*Work to complete:*
The listing below holds a line with "对应地，测试用例分层机制也进" and a line with "关于为什么要使用测试用例分层". Reproduce those two lines exactly, plus everything between them.

*Data for this exercise:*
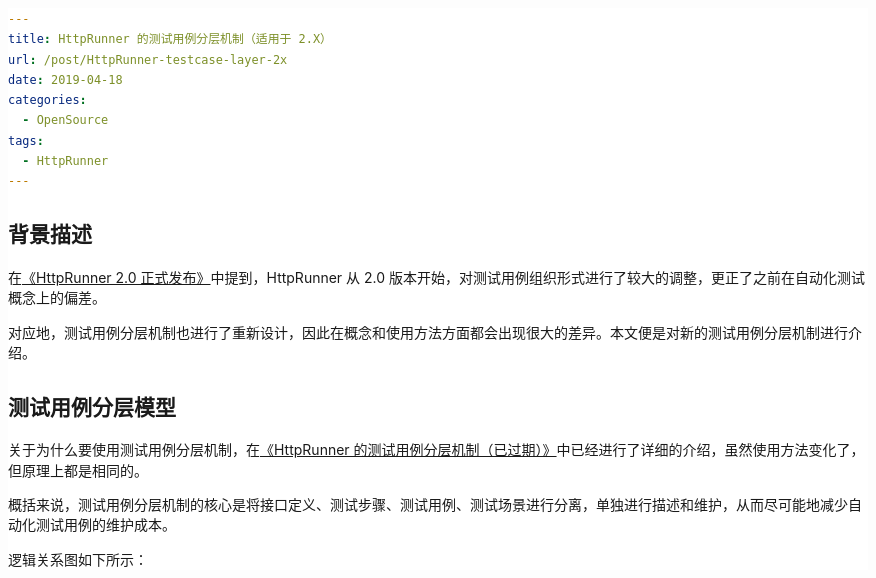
 ```yaml
---
title: HttpRunner 的测试用例分层机制（适用于 2.X）
url: /post/HttpRunner-testcase-layer-2x
date: 2019-04-18
categories:
  - OpenSource
tags:
  - HttpRunner
---
```


## 背景描述

在[《HttpRunner 2.0 正式发布》](/post/httprunner-2.0-release)中提到，HttpRunner 从 2.0 版本开始，对测试用例组织形式进行了较大的调整，更正了之前在自动化测试概念上的偏差。

对应地，测试用例分层机制也进行了重新设计，因此在概念和使用方法方面都会出现很大的差异。本文便是对新的测试用例分层机制进行介绍。

## 测试用例分层模型

关于为什么要使用测试用例分层机制，在[《HttpRunner 的测试用例分层机制（已过期）》](/post/HttpRunner-testcase-layer)中已经进行了详细的介绍，虽然使用方法变化了，但原理上都是相同的。

概括来说，测试用例分层机制的核心是将接口定义、测试步骤、测试用例、测试场景进行分离，单独进行描述和维护，从而尽可能地减少自动化测试用例的维护成本。

逻辑关系图如下所示：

*Response box:*
对应地，测试用例分层机制也进行了重新设计，因此在概念和使用方法方面都会出现很大的差异。本文便是对新的测试用例分层机制进行介绍。

## 测试用例分层模型

关于为什么要使用测试用例分层机制，在[《HttpRunner 的测试用例分层机制（已过期）》](/post/HttpRunner-testcase-layer)中已经进行了详细的介绍，虽然使用方法变化了，但原理上都是相同的。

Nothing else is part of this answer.